Süsseste – Trautester – wogend – schwellendes – schmachtende – Jach in der Brust …

„Jach“, du meine Güte Jach ..! Aber paßt „natürlich“ zu der viel späteren, genauso verklemmten Sexual-, nämlich scheinbar erotischen Verführungs“moral“ der vorpubertär öden Blumenmädchen im zweiten Aufzug des Parsifals
Ich bin nur froh, daß mein fünfundzwanzigjähriger Sohn nicht dabei war; für diese Stanzen hätte ich mich andernfalls in Grund und Boden geschämt, also dafür, ihnen etwas abgewinnen zu können. Und meine Begleiterin – es war für sie der erste Tristan – … sie also, mit schiefem Lächeln, nachdem der erste Aufzug (endlich) zuende: „Ein ziemlicher Kitsch.“ Lachen müssen habe sie während der Aufführung auch immer wieder, weil vieles so unfreiwillig komisch gewesen … Meinen Ärger darüber (ich hatte sie in den Tristan sozusagen einweihen wollen, initiieren – eine Inszenierung in Bremen, Ende der Siebziger von Peter Brenner, hat mich dem Operngenre ein- für allemal verfallen lassen; Hermann Michael hat damals dirigiert) – meinen Ärger also kriegt der Regisseur jetzt ab. Aber mit Recht; lesen Sie noch einmal meine Eingangsbemerkung.

Doch bei der protzigen Lichtmüsliwand bleibt es ja nicht.
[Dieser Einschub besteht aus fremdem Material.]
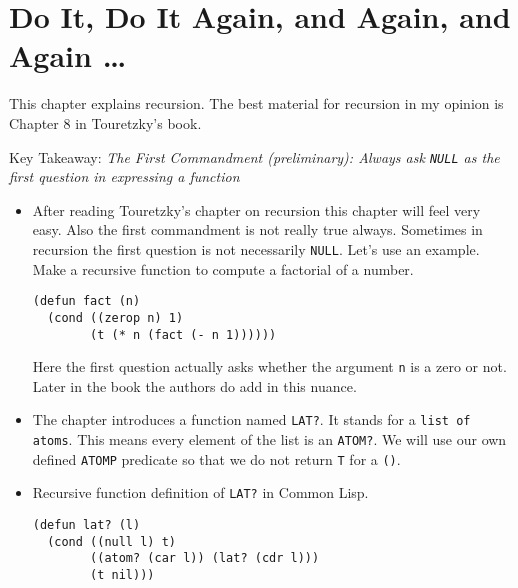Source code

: \documentclass[11pt]{article}
\begin{document}
\newpage
\section{Do It, Do It Again, and Again, and Again \ldots{}}
\label{sec:org933a314}

This chapter explains recursion. The best material for recursion in my opinion is Chapter 8 in Touretzky's book.

\vspace{1em}

Key Takeaway:
\emph{The First Commandment (preliminary): Always ask \texttt{NULL} as the first question in expressing a function}

\vspace{1em}
\begin{itemize}
\item After reading Touretzky's chapter on recursion this chapter will feel very easy. Also the first commandment is not
really true always. Sometimes in recursion the first question is not necessarily \texttt{NULL}. Let's use an example. Make
a recursive  function to compute a factorial of a number.
\begin{verbatim}
(defun fact (n)
  (cond ((zerop n) 1)
        (t (* n (fact (- n 1))))))

\end{verbatim}
Here the first question actually asks whether the argument \texttt{n} is a zero or not. Later in the book the authors do
add in this nuance.
\item The chapter introduces a function named \texttt{LAT?}. It stands for a \texttt{list of atoms}. This means every element of the
list is an \texttt{ATOM?}. We will use our own defined \texttt{ATOMP} predicate so that we do not return \texttt{T} for a \texttt{()}.
\item Recursive function definition of \texttt{LAT?} in Common Lisp.
\begin{verbatim}
(defun lat? (l)
  (cond ((null l) t)
        ((atom? (car l)) (lat? (cdr l)))
        (t nil)))


\end{verbatim}
\end{itemize}
\end{document}
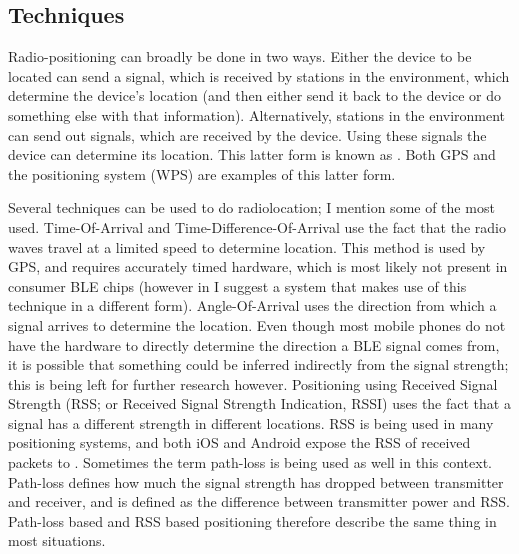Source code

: \subsection{Techniques}
Radio-positioning can broadly be done in two ways.
Either the device to be located can send a signal, which is received by stations in the environment, which determine the device's location (and then either send it back to the device or do something else with that information).
Alternatively, stations in the environment can send out signals, which are received by the device.
Using these signals the device can determine its location.
This latter form is known as .
Both GPS and the \wifi positioning system (WPS) are examples of this latter form.

Several techniques can be used to do radiolocation; I mention some of the most used.
Time-Of-Arrival and Time-Difference-Of-Arrival use the fact that the radio waves travel at a limited speed to determine location.
This method is used by GPS, and requires accurately timed hardware, which is most likely not present in consumer BLE chips (however in  I suggest a system that makes use of this technique in a different form).
Angle-Of-Arrival uses the direction from which a signal arrives to determine the location.
Even though most mobile phones do not have the hardware to directly determine the direction a BLE signal comes from, it is possible that something could be inferred indirectly from the signal strength; this is being left for further research however.
Positioning using Received Signal Strength (RSS; or Received Signal Strength Indication, RSSI) uses the fact that a signal has a different strength in different locations.
RSS is being used in many \wifi positioning systems, and both iOS and Android expose the RSS of received packets to \apps.
Sometimes the term path-loss is being used as well in this context.
Path-loss defines how much the signal strength has dropped between transmitter and receiver, and is defined as the difference between transmitter power and RSS.
Path-loss based and RSS based positioning therefore describe the same thing in most situations.


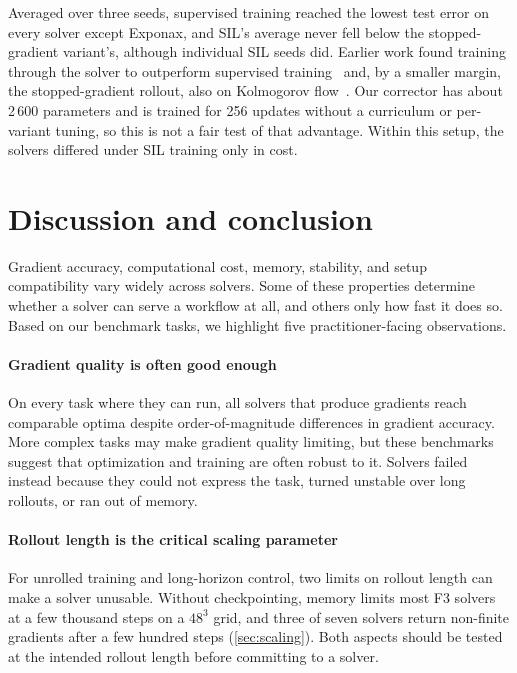 Averaged over three seeds, supervised training reached the lowest test error
on every solver except Exponax, and SIL's average never fell below the
stopped-gradient variant's, although individual SIL seeds did. Earlier work found
training through the solver to outperform supervised
training~\cite{um2020sol} and, by a smaller margin, the stopped-gradient
rollout, also on Kolmogorov flow~\cite{list2024differentiability}. Our
corrector has about 2\,600 parameters and is trained for 256 updates without a
curriculum or per-variant tuning, so this is not a fair test of that advantage.
Within this setup, the solvers differed under SIL training only in cost.

\section{Discussion and conclusion}
\label{sec:conclusion}

Gradient accuracy, computational cost, memory, stability, and setup
compatibility vary widely across solvers. Some of these properties
determine whether a solver can serve a workflow at all, and others only how fast it does so. Based on our
benchmark tasks, we highlight five practitioner-facing observations.

\paragraph{Gradient quality is often good enough}
On every task where they can run, all solvers that produce gradients
reach comparable optima despite order-of-magnitude differences in
gradient accuracy. More complex tasks may make gradient quality limiting,
but these benchmarks suggest that optimization and training are often
robust to it. Solvers failed instead because they could not express the
task, turned unstable over long rollouts, or ran out of memory.

\paragraph{Rollout length is the critical scaling parameter}
For unrolled training and long-horizon control, two limits on rollout
length can make a solver unusable. Without checkpointing, memory limits most
F3 solvers at a few thousand steps on a $48^3$ grid, and three of seven solvers
return non-finite gradients after a few hundred steps (\cref{sec:scaling}). Both aspects should
be tested at the intended rollout length before committing to a solver.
Da ist auch noch das Seil, genauer: ist ein Tau. Was immerhin, wenn auch das einzige, ist, das uns zeigt, daß wir uns anfangs auf einem Schiff befinden und danach an Meeresküsten. Aber wieso schleppt Isolde es, über ihre Schulter sehr schwer zerrend, sogar in das instrumentale Vorspiel hinein? – dessen Schönheit sie damit völlig zerstört, weil man sich notgedrungen fragt, ob die Hohe Frau wohl dabei sei, Segel zu setzen. Für eine Frouwe Isolde ist sowas an sich keine Arbeit. Wobei es eh mehr aussieht, als sollte sie ein Holsteiner Pferd oder sonstiges Kaltblut geben, das irgendwas den Fluß hoch treidelt. Ja, „Fluß“, wieso Fluß? Oder ist sie eine Gefangene? Eigentlich gibt das die Handlung nicht vor. Zumal im dritten Akt der Tristan dieses Tau zieht; dabei ist er da schon schwerst verwundet. Immerhin wurde Wikingers Müslikringelwand zur Zimmer- oder Saalkassetten-, vielleicht auch einer Verliesdecke, die ihn und uns mit Blendung nicht mehr quält, vorübergehend jedenfalls. (Wohltuend rieselt links hinten sogar ein lindernder Nebel herunter. Vielleicht solln wir doch noch in Stimmung geraten … ).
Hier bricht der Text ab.